**TASK DETAILS**. What lines of the data include the string "does"? Copy them all.
======== SOURCE DATA ========
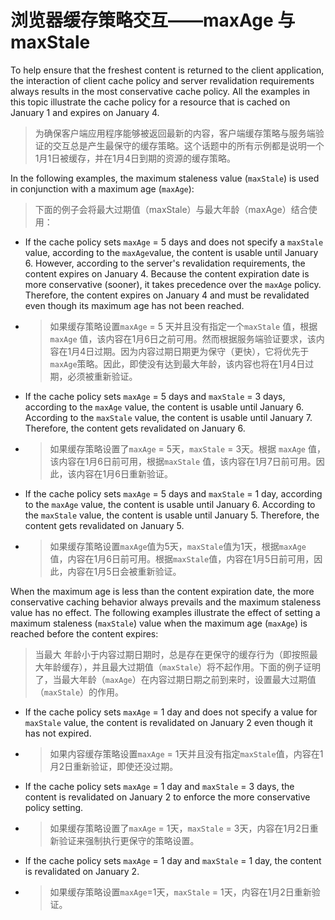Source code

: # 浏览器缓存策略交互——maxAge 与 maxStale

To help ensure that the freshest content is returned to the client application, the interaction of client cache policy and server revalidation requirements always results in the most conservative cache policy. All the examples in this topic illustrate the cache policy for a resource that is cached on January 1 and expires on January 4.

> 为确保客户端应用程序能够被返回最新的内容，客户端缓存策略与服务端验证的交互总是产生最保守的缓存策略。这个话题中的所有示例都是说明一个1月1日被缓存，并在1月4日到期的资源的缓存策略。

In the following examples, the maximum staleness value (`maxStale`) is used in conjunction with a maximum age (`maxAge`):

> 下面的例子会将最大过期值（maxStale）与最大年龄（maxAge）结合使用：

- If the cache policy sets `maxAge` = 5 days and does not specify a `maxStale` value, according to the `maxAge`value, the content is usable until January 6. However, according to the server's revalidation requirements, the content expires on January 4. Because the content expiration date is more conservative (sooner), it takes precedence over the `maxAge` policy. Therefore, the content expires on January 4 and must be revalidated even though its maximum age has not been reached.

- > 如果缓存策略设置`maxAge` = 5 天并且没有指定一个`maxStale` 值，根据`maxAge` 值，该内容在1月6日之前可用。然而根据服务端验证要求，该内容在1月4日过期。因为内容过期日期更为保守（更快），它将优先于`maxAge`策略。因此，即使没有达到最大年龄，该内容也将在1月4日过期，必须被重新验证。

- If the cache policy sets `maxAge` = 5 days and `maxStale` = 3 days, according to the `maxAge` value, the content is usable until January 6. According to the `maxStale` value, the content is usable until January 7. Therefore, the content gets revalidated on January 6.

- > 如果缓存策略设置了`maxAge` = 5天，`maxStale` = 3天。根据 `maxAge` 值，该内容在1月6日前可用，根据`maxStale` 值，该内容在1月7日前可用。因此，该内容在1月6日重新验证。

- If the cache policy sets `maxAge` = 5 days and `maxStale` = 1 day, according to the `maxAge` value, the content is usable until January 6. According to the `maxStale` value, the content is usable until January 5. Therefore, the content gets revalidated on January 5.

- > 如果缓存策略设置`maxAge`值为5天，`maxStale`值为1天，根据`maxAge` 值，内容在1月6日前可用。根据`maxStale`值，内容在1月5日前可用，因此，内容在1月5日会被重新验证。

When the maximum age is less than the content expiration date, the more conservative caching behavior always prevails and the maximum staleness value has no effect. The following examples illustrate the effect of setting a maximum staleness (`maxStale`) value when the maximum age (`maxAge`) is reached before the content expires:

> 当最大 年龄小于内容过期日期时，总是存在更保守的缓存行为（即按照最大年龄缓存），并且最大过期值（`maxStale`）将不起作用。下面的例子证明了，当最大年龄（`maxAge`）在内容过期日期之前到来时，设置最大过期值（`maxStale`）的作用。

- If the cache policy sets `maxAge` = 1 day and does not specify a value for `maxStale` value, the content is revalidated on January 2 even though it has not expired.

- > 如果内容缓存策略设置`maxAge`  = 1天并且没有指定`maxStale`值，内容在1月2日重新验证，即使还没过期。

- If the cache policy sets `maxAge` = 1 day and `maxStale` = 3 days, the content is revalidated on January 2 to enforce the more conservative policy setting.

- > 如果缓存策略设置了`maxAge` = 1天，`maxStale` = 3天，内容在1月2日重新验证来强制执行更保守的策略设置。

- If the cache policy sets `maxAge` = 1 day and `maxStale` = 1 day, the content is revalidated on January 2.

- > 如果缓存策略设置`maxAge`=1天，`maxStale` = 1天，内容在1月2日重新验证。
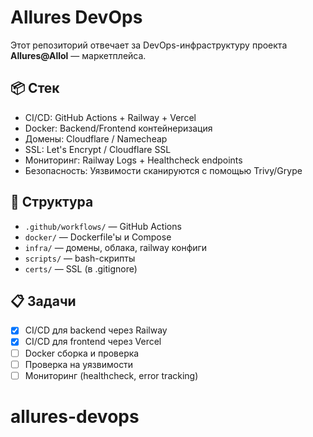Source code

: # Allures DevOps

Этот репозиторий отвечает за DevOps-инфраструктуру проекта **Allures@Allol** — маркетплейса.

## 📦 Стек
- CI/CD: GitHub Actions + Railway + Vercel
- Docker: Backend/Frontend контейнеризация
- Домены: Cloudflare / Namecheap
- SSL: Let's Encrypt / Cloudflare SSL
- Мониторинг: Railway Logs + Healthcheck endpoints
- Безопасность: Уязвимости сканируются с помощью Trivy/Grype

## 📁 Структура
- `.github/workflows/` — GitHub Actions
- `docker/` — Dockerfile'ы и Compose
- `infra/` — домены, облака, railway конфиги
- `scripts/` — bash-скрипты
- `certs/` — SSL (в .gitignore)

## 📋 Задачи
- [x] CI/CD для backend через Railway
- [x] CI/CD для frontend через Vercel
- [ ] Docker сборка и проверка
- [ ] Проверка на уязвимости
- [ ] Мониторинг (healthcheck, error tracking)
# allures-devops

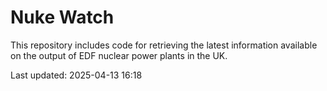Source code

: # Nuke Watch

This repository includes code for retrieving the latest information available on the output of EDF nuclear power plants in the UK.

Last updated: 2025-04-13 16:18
========
**RESULT OF THIS EXERCISE**.
- If the cache policy sets `maxAge` = 5 days and does not specify a `maxStale` value, according to the `maxAge`value, the content is usable until January 6. However, according to the server's revalidation requirements, the content expires on January 4. Because the content expiration date is more conservative (sooner), it takes precedence over the `maxAge` policy. Therefore, the content expires on January 4 and must be revalidated even though its maximum age has not been reached.
- If the cache policy sets `maxAge` = 1 day and does not specify a value for `maxStale` value, the content is revalidated on January 2 even though it has not expired.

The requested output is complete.